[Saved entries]
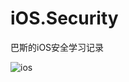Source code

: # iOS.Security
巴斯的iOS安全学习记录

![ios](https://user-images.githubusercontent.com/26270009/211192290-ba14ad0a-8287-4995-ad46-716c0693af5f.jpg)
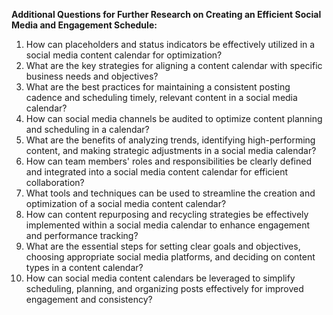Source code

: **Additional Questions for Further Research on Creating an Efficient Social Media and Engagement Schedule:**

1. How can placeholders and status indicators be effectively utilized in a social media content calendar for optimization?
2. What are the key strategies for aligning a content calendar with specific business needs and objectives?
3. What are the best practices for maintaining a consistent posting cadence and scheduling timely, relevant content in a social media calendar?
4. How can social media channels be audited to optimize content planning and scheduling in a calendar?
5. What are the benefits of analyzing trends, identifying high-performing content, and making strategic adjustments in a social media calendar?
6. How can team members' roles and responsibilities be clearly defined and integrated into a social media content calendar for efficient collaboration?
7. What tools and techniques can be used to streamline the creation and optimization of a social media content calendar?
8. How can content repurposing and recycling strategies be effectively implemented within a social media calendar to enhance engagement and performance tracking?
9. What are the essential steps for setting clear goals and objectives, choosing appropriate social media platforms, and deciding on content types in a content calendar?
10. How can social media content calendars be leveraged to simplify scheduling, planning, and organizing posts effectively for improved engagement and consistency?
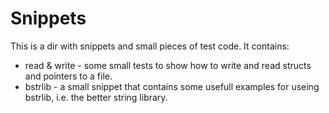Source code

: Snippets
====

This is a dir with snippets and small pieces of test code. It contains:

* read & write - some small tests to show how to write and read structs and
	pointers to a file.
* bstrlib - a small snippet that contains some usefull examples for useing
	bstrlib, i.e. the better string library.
==
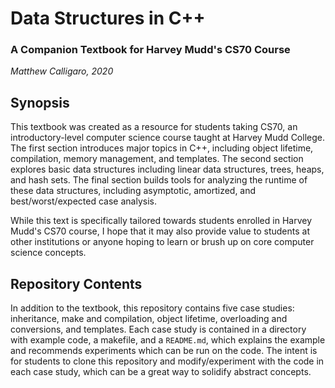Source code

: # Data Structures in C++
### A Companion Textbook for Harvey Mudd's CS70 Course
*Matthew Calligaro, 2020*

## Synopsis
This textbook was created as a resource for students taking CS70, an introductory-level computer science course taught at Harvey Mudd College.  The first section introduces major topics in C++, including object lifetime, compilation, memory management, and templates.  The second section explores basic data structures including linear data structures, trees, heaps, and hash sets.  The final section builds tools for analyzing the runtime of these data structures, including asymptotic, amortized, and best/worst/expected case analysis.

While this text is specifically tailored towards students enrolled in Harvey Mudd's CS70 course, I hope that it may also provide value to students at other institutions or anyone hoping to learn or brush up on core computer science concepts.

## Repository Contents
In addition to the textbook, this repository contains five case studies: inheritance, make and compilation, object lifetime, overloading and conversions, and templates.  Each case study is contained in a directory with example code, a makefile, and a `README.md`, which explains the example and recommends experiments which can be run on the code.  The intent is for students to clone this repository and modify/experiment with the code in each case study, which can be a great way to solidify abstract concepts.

*EXERCISE DESCRIPTION*: Retype the portion of the data above that starts on the line with "Structures in C++" and finishes on the line with "In addition to", including both of those lines.

*RESULT OF THE EXERCISE*:
: # Data Structures in C++
### A Companion Textbook for Harvey Mudd's CS70 Course
*Matthew Calligaro, 2020*

## Synopsis
This textbook was created as a resource for students taking CS70, an introductory-level computer science course taught at Harvey Mudd College.  The first section introduces major topics in C++, including object lifetime, compilation, memory management, and templates.  The second section explores basic data structures including linear data structures, trees, heaps, and hash sets.  The final section builds tools for analyzing the runtime of these data structures, including asymptotic, amortized, and best/worst/expected case analysis.

While this text is specifically tailored towards students enrolled in Harvey Mudd's CS70 course, I hope that it may also provide value to students at other institutions or anyone hoping to learn or brush up on core computer science concepts.

## Repository Contents
In addition to the textbook, this repository contains five case studies: inheritance, make and compilation, object lifetime, overloading and conversions, and templates.  Each case study is contained in a directory with example code, a makefile, and a `README.md`, which explains the example and recommends experiments which can be run on the code.  The intent is for students to clone this repository and modify/experiment with the code in each case study, which can be a great way to solidify abstract concepts.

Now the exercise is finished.